Oregon House Bill 3572, signed by the governor of Oregon in July 2023, allows public contracting agencies to award contracts to benefit corporations if the cost of the goods and services is not more than 5% higher than that available from another company.

== Benefit corporation vs. certified benefit corporation ==
There is a difference between being a benefit corporation in a state, and being a certified benefit corporation also known as a B Corporation. B Corporations voluntarily promise to run their firm with social and environmental causes as a concern. To receive their certification from B Lab they must score a minimum of 80 out of 200 on a survey called the B impact assessment. Next, they will have to pass through an audit process. Finally, the firms wishing to remain certified will be required to pay an annual fee to B Lab. Furthermore, companies will pledge to incorporate as a benefit corporation before their re-certification.

== Benefit corporations and cooperatives ==
Benefit corporations are not synonymous with cooperatives, which are a type of corporate governance in which the governance and shares are equally held by their members, such as all employees or all consumers. However, a benefit corporation may also be organized as a cooperative or vice versa.

== Taxation ==
A public benefit corporation is a legal entity that is organized and taxed as either an S corporation or C corporation. An S or C corporation will not change its tax status upon transferring to a public benefit corporation, while an LLC, partnership or sole proprietorship will have to. While public benefit corporations are taxed the same as their underlying corporation status, there is added benefit to taxation on charitable contributions. If a firm makes donations to a qualifying non-profit, the charitable contributions receive a tax-deductible status. This will lower a firm's taxes compared to a typical C-corporation that is not donating money and only focusing on short term profits.
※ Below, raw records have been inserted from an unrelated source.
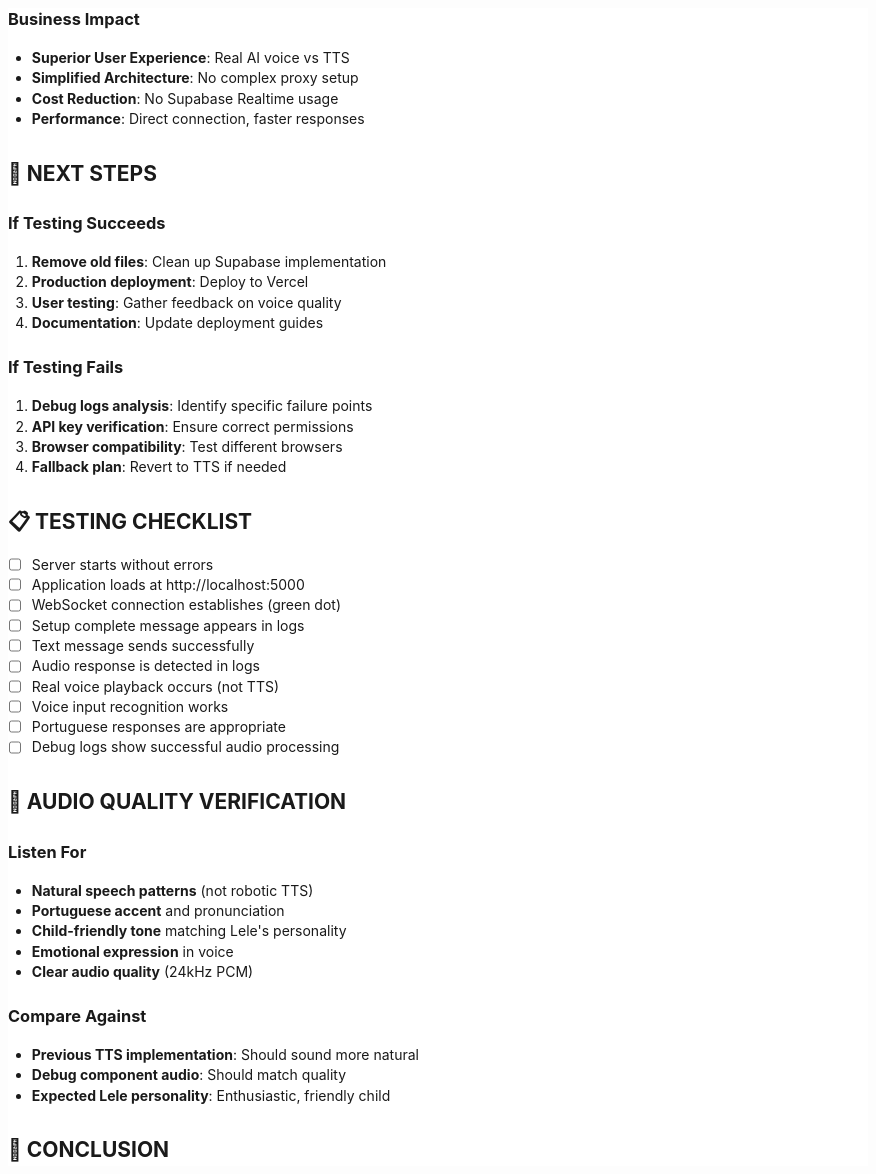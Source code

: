 ### **Business Impact**
- **Superior User Experience**: Real AI voice vs TTS
- **Simplified Architecture**: No complex proxy setup
- **Cost Reduction**: No Supabase Realtime usage
- **Performance**: Direct connection, faster responses

## 🚀 **NEXT STEPS**

### **If Testing Succeeds**
1. **Remove old files**: Clean up Supabase implementation
2. **Production deployment**: Deploy to Vercel
3. **User testing**: Gather feedback on voice quality
4. **Documentation**: Update deployment guides

### **If Testing Fails**
1. **Debug logs analysis**: Identify specific failure points
2. **API key verification**: Ensure correct permissions
3. **Browser compatibility**: Test different browsers
4. **Fallback plan**: Revert to TTS if needed

## 📋 **TESTING CHECKLIST**

- [ ] Server starts without errors
- [ ] Application loads at http://localhost:5000
- [ ] WebSocket connection establishes (green dot)
- [ ] Setup complete message appears in logs
- [ ] Text message sends successfully
- [ ] Audio response is detected in logs
- [ ] Real voice playback occurs (not TTS)
- [ ] Voice input recognition works
- [ ] Portuguese responses are appropriate
- [ ] Debug logs show successful audio processing

## 🎵 **AUDIO QUALITY VERIFICATION**

### **Listen For**
- **Natural speech patterns** (not robotic TTS)
- **Portuguese accent** and pronunciation
- **Child-friendly tone** matching Lele's personality
- **Emotional expression** in voice
- **Clear audio quality** (24kHz PCM)

### **Compare Against**
- **Previous TTS implementation**: Should sound more natural
- **Debug component audio**: Should match quality
- **Expected Lele personality**: Enthusiastic, friendly child

## 📝 **CONCLUSION**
== Possible incentives to change to a benefit corporation ==
Reorganizing as a public benefit corporation affords a corporation's directors and founders protection from shareholder lawsuits when pursuing decisions that benefit the public at the expense of short-term profits. Furthermore, firms that transition typically experience advantages in retaining employees, increasing their customer loyalty and attracting prospective talent that will mesh well into the company culture.

== Transition process ==
Changing status to a public benefit corporation requires several steps. First, the firm should choose one or more specific public benefit projects that it will pursue. Next, the articles of incorporation should be amended to state at the beginning that the firm is a public benefit corporation. The term public benefit corporation (PBC) or another abbreviation may be added to the entity's name if the founders choose. Finally the share certificates that are issued by the entity should state that the firm is a public benefit corporation. A shareholder vote is required to amend the articles which must include "non-voting" shares. The vote must gain a two-thirds majority to pass, depending on the Articles of Incorporation. Shareholders should be notified early that dissenter's rights apply. Dissenter's rights mean that those that vote against the amendment and qualify, may require the company to buy back their shares at fair value before the change. Firms making the transition should also perform a "due diligence review" of their business contracts, affairs and status in order to avoid any unforeseen liability associated with changing the form of the entity.
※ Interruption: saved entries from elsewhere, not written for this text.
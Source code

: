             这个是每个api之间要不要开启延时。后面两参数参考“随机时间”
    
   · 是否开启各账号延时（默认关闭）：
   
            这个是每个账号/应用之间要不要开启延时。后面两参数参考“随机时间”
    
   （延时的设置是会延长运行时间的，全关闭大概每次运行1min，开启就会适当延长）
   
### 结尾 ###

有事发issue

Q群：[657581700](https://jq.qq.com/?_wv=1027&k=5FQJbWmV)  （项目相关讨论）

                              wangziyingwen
The transition process is different state by state but for Colorado it is as follows. First, the firm must prepare the aforementioned amended articles. Then, they also amend their bylaws and assign responsibilities to the board of directors. Next, the amendments must be approved by the directors before going to a shareholder vote. Finally they file the amended articles of incorporation with the secretary of the state.

If the prior entity is an LLC or partnership there is an extra step required. For these entities the articles of incorporation themselves and the related bylaws must first be prepared and filed with the state secretary. Only then will it be possible to merge or transition the previous form into the benefit corporation.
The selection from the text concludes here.